Yes, absolutely. I think certainly, as you say, in the past, when cost of debt has been very low and equity has been very abundant, when you offer a product as we do that sits somewhere between debt and equity, there hasn't been a lot of room. I think that the -- as debt costs increase or maybe normalize, I would argue, normalize back to a more sustainable level, certainly our ability to -- our pricing becomes more competitive. And I think the other point we make when we talk to potential customers is that there's a headline cost to all forms of financing, there is a headline cost and then there's sort of an all-in cost or the total cost that is there.

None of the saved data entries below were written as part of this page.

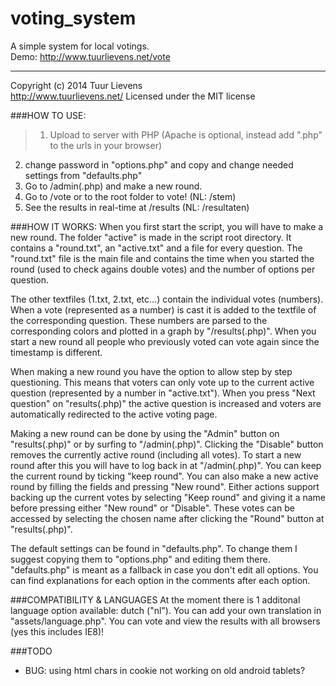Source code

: voting_system
=============

A simple system for local votings.  
Demo: http://www.tuurlievens.net/vote

-------------

Copyright (c) 2014 Tuur Lievens  
http://www.tuurlievens.net/
Licensed under the MIT license

###HOW TO USE:
>1. Upload to server with PHP (Apache is optional, instead add ".php" to the urls in your browser)
2. change password in "options.php" and copy and change needed settings from "defaults.php"
3. Go to /admin(.php) and make a new round.
4. Go to /vote or to the root folder to vote! (NL: /stem)
5. See the results in real-time at /results (NL: /resultaten)

###HOW IT WORKS:
When you first start the script, you will have to make a new round.
The folder "active" is made in the script root directory. It contains a "round.txt", an "active.txt" and a file for every question.
The "round.txt" file is the main file and contains the time when you started the round (used to check agains double votes) and the number of options per question.

The other textfiles (1.txt, 2.txt, etc...) contain the individual votes (numbers).
When a vote (represented as a number) is cast it is added to the textfile of the corresponding question.
These numbers are parsed to the corresponding colors and plotted in a graph by "/results(.php)".
When you start a new round all people who previously voted can vote again since the timestamp is different.

When making a new round you have the option to allow step by step questioning. This means that voters can only vote up to the current active question (represented by a number in "active.txt"). When you press "Next question" on "results(.php)" the active question is increased and voters are automatically redirected to the active voting page.

Making a new round can be done by using the "Admin" button on "results(.php)" or by surfing to "/admin(.php)".
Clicking the "Disable" button removes the currently active round (including all votes). To start a new round after this you will have to log back in at "/admin(.php)". You can keep the current round by ticking "keep round".
You can also make a new active round by filling the fields and pressing "New round".
Either actions support backing up the current votes by selecting "Keep round" and giving it a name before pressing either "New round" or "Disable". These votes can be accessed by selecting the chosen name after clicking the "Round" button at "results(.php)".

The default settings can be found in "defaults.php". To change them I suggest copying them to "options.php" and editing them there. "defaults.php" is meant as a fallback in case you don't edit all options. You can find explanations for each option in the comments after each option.

###COMPATIBILITY & LANGUAGES
At the moment there is 1 additonal language option available: dutch ("nl").
You can add your own translation in "assets/language.php".
You can vote and view the results with all browsers (yes this includes IE8)!

###TODO

- BUG: using html chars in cookie not working on old android tablets?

And I think that when you look at debt, there is that headline cost, but there's also a number of other factors that come along with it around -- covenants that come with establishment costs and fees, the chance that if things don't go well, you've got to meet that fixed repayment schedule. And you maybe forced to actually go out and look for other sources of funding at exactly the wrong time for your company and all those types of costs. And once you factor those in, we argue that we provide a form of funding that's very competitive from a price perspective with that.

Operator

operator
#29

And I'm showing no further questions. So with that, I'll hand the call back over to Managing Director and CEO, Julian Andrews for any closing remarks.

Julian Andrews

executive
#30

Great. Well, thank you. Thank you, everybody, for joining the call. We appreciate your time and interest and look forward to reporting another set of strong results in the future and look forward to further conversations. Thank you.

Operator

operator
#31

Ladies and gentlemen, this concludes today's program. Thank you for participating, and you may now disconnect.